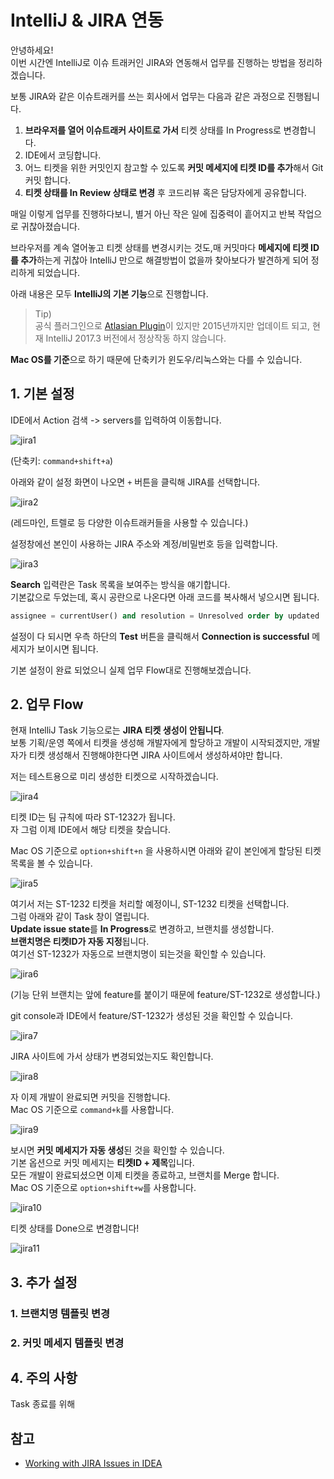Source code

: # IntelliJ & JIRA 연동

안녕하세요!  
이번 시간엔 IntelliJ로 이슈 트래커인 JIRA와 연동해서 업무를 진행하는 방법을 정리하겠습니다.  
  
보통 JIRA와 같은 이슈트래커를 쓰는 회사에서 업무는 다음과 같은 과정으로 진행됩니다.

1. **브라우저를 열어 이슈트래커 사이트로 가서** 티켓 상태를 In Progress로 변경합니다.
2. IDE에서 코딩합니다.
3. 어느 티켓을 위한 커밋인지 참고할 수 있도록 **커밋 메세지에 티켓 ID를 추가**해서 Git 커밋 합니다.
4. **티켓 상태를 In Review 상태로 변경** 후 코드리뷰 혹은 담당자에게 공유합니다.

매일 이렇게 업무를 진행하다보니, 별거 아닌 작은 일에 집중력이 흩어지고 반복 작업으로 귀찮아졌습니다.  
  
브라우저를 계속 열어놓고 티켓 상태를 변경시키는 것도,매 커밋마다 **메세지에 티켓 ID를 추가**하는게 귀찮아 IntelliJ 만으로 해결방법이 없을까 찾아보다가 발견하게 되어 정리하게 되었습니다.  
  
아래 내용은 모두 **IntelliJ의 기본 기능**으로 진행합니다.  

> Tip)  
공식 플러그인으로 [Atlasian Plugin](https://plugins.jetbrains.com/plugin/2190-atlassian-connector-for-intellij-ide)이 있지만 2015년까지만 업데이트 되고, 현재 IntelliJ 2017.3 버전에서 정상작동 하지 않습니다.  

**Mac OS를 기준**으로 하기 때문에 단축키가 윈도우/리눅스와는 다를 수 있습니다.

## 1. 기본 설정

IDE에서 Action 검색 -> servers를 입력하여 이동합니다.

![jira1](../../images/jira1.png)

(단축키: ```command+shift+a```)  
  
아래와 같이 설정 화면이 나오면 ```+``` 버튼을 클릭해 JIRA를 선택합니다.

![jira2](../../images/jira2.png)

(레드마인, 트렐로 등 다양한 이슈트래커들을 사용할 수 있습니다.)  
  
설정창에선 본인이 사용하는 JIRA 주소와 계정/비밀번호 등을 입력합니다.

![jira3](../../images/jira3.png)

**Search** 입력란은 Task 목록을 보여주는 방식을 얘기합니다.  
기본값으로 두었는데, 혹시 공란으로 나온다면 아래 코드를 복사해서 넣으시면 됩니다.

```sql
assignee = currentUser() and resolution = Unresolved order by updated
```

설정이 다 되시면 우측 하단의 **Test** 버튼을 클릭해서 **Connection is successful** 메세지가 보이시면 됩니다.  
  

기본 설정이 완료 되었으니 실제 업무 Flow대로 진행해보겠습니다.

## 2. 업무 Flow

현재 IntelliJ Task 기능으로는 **JIRA 티켓 생성이 안됩니다**.  
보통 기획/운영 쪽에서 티켓을 생성해 개발자에게 할당하고 개발이 시작되겠지만, 개발자가 티켓 생성해서 진행해야한다면 JIRA 사이트에서 생성하셔야만 합니다.  
  
저는 테스트용으로 미리 생성한 티켓으로 시작하겠습니다.

![jira4](../../images/jira4.png)

티켓 ID는 팀 규칙에 따라 ST-1232가 됩니다.  
자 그럼 이제 IDE에서 해당 티켓을 찾습니다.  
  
Mac OS 기준으로 ```option+shift+n``` 을 사용하시면 아래와 같이 본인에게 할당된 티켓 목록을 볼 수 있습니다.

![jira5](../../images/jira5.png)

여기서 저는 ST-1232 티켓을 처리할 예정이니, ST-1232 티켓을 선택합니다.  
그럼 아래와 같이 Task 창이 열립니다.  
**Update issue state**를 **In Progress**로 변경하고, 브랜치를 생성합니다.  
**브랜치명은 티켓ID가 자동 지정**됩니다.  
여기선 ST-1232가 자동으로 브랜치명이 되는것을 확인할 수 있습니다.

![jira6](../../images/jira6.png)

(기능 단위 브랜치는 앞에 feature를 붙이기 때문에 feature/ST-1232로 생성합니다.)  
  
git console과 IDE에서 feature/ST-1232가 생성된 것을 확인할 수 있습니다.

![jira7](../../images/jira7.png)

JIRA 사이트에 가서 상태가 변경되었는지도 확인합니다.

![jira8](../../images/jira8.png)

자 이제 개발이 완료되면 커밋을 진행합니다.  
Mac OS 기준으로 ```command+k```를 사용합니다.

![jira9](../../images/jira9.png)

보시면 **커밋 메세지가 자동 생성**된 것을 확인할 수 있습니다.  
기본 옵션으로 커밋 메세지는 **티켓ID + 제목**입니다.  
모든 개발이 완료되셨으면 이제 티켓을 종료하고, 브랜치를 Merge 합니다.  
Mac OS 기준으로 ```option+shift+w```를 사용합니다.

![jira10](../../images/jira10.png)

티켓 상태를 Done으로 변경합니다!

![jira11](../../images/jira11.png)



## 3. 추가 설정

### 1. 브랜치명 템플릿 변경

### 2. 커밋 메세지 템플릿 변경


## 4. 주의 사항

Task 종료를 위해 


## 참고

* [Working with JIRA Issues in IDEA](https://www.jetbrains.com/help/idea/managing-tasks-and-contexts.html#issue_tracker_integration)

□ □ □ □

PROBLEM TO WORK ON:
Make an exact copy of the records above, with the pictures left out.

ANSWER FOR THE TASK:
Source code

: # IntelliJ & JIRA 연동

안녕하세요!  
이번 시간엔 IntelliJ로 이슈 트래커인 JIRA와 연동해서 업무를 진행하는 방법을 정리하겠습니다.  
  
보통 JIRA와 같은 이슈트래커를 쓰는 회사에서 업무는 다음과 같은 과정으로 진행됩니다.

1. **브라우저를 열어 이슈트래커 사이트로 가서** 티켓 상태를 In Progress로 변경합니다.
2. IDE에서 코딩합니다.
3. 어느 티켓을 위한 커밋인지 참고할 수 있도록 **커밋 메세지에 티켓 ID를 추가**해서 Git 커밋 합니다.
4. **티켓 상태를 In Review 상태로 변경** 후 코드리뷰 혹은 담당자에게 공유합니다.

매일 이렇게 업무를 진행하다보니, 별거 아닌 작은 일에 집중력이 흩어지고 반복 작업으로 귀찮아졌습니다.  
  
브라우저를 계속 열어놓고 티켓 상태를 변경시키는 것도,매 커밋마다 **메세지에 티켓 ID를 추가**하는게 귀찮아 IntelliJ 만으로 해결방법이 없을까 찾아보다가 발견하게 되어 정리하게 되었습니다.  
  
아래 내용은 모두 **IntelliJ의 기본 기능**으로 진행합니다.  

> Tip)  
공식 플러그인으로 [Atlasian Plugin](https://plugins.jetbrains.com/plugin/2190-atlassian-connector-for-intellij-ide)이 있지만 2015년까지만 업데이트 되고, 현재 IntelliJ 2017.3 버전에서 정상작동 하지 않습니다.  

**Mac OS를 기준**으로 하기 때문에 단축키가 윈도우/리눅스와는 다를 수 있습니다.

## 1. 기본 설정

IDE에서 Action 검색 -> servers를 입력하여 이동합니다.

![jira1](../../images/jira1.png)

(단축키: ```command+shift+a```)  
  
아래와 같이 설정 화면이 나오면 ```+``` 버튼을 클릭해 JIRA를 선택합니다.

![jira2](../../images/jira2.png)

(레드마인, 트렐로 등 다양한 이슈트래커들을 사용할 수 있습니다.)  
  
설정창에선 본인이 사용하는 JIRA 주소와 계정/비밀번호 등을 입력합니다.

![jira3](../../images/jira3.png)

**Search** 입력란은 Task 목록을 보여주는 방식을 얘기합니다.  
기본값으로 두었는데, 혹시 공란으로 나온다면 아래 코드를 복사해서 넣으시면 됩니다.

```sql
assignee = currentUser() and resolution = Unresolved order by updated
```

설정이 다 되시면 우측 하단의 **Test** 버튼을 클릭해서 **Connection is successful** 메세지가 보이시면 됩니다.  
  

기본 설정이 완료 되었으니 실제 업무 Flow대로 진행해보겠습니다.

## 2. 업무 Flow

현재 IntelliJ Task 기능으로는 **JIRA 티켓 생성이 안됩니다**.  
보통 기획/운영 쪽에서 티켓을 생성해 개발자에게 할당하고 개발이 시작되겠지만, 개발자가 티켓 생성해서 진행해야한다면 JIRA 사이트에서 생성하셔야만 합니다.  
  
저는 테스트용으로 미리 생성한 티켓으로 시작하겠습니다.

![jira4](../../images/jira4.png)

티켓 ID는 팀 규칙에 따라 ST-1232가 됩니다.  
자 그럼 이제 IDE에서 해당 티켓을 찾습니다.  
  
Mac OS 기준으로 ```option+shift+n``` 을 사용하시면 아래와 같이 본인에게 할당된 티켓 목록을 볼 수 있습니다.

![jira5](../../images/jira5.png)

여기서 저는 ST-1232 티켓을 처리할 예정이니, ST-1232 티켓을 선택합니다.  
그럼 아래와 같이 Task 창이 열립니다.  
**Update issue state**를 **In Progress**로 변경하고, 브랜치를 생성합니다.  
**브랜치명은 티켓ID가 자동 지정**됩니다.  
여기선 ST-1232가 자동으로 브랜치명이 되는것을 확인할 수 있습니다.

![jira6](../../images/jira6.png)

(기능 단위 브랜치는 앞에 feature를 붙이기 때문에 feature/ST-1232로 생성합니다.)  
  
git console과 IDE에서 feature/ST-1232가 생성된 것을 확인할 수 있습니다.

![jira7](../../images/jira7.png)

JIRA 사이트에 가서 상태가 변경되었는지도 확인합니다.

![jira8](../../images/jira8.png)

자 이제 개발이 완료되면 커밋을 진행합니다.  
Mac OS 기준으로 ```command+k```를 사용합니다.

![jira9](../../images/jira9.png)

보시면 **커밋 메세지가 자동 생성**된 것을 확인할 수 있습니다.  
기본 옵션으로 커밋 메세지는 **티켓ID + 제목**입니다.  
모든 개발이 완료되셨으면 이제 티켓을 종료하고, 브랜치를 Merge 합니다.  
Mac OS 기준으로 ```option+shift+w```를 사용합니다.

![jira10](../../images/jira10.png)

티켓 상태를 Done으로 변경합니다!

![jira11](../../images/jira11.png)



## 3. 추가 설정

### 1. 브랜치명 템플릿 변경

### 2. 커밋 메세지 템플릿 변경


## 4. 주의 사항

Task 종료를 위해 


## 참고

* [Working with JIRA Issues in IDEA](https://www.jetbrains.com/help/idea/managing-tasks-and-contexts.html#issue_tracker_integration)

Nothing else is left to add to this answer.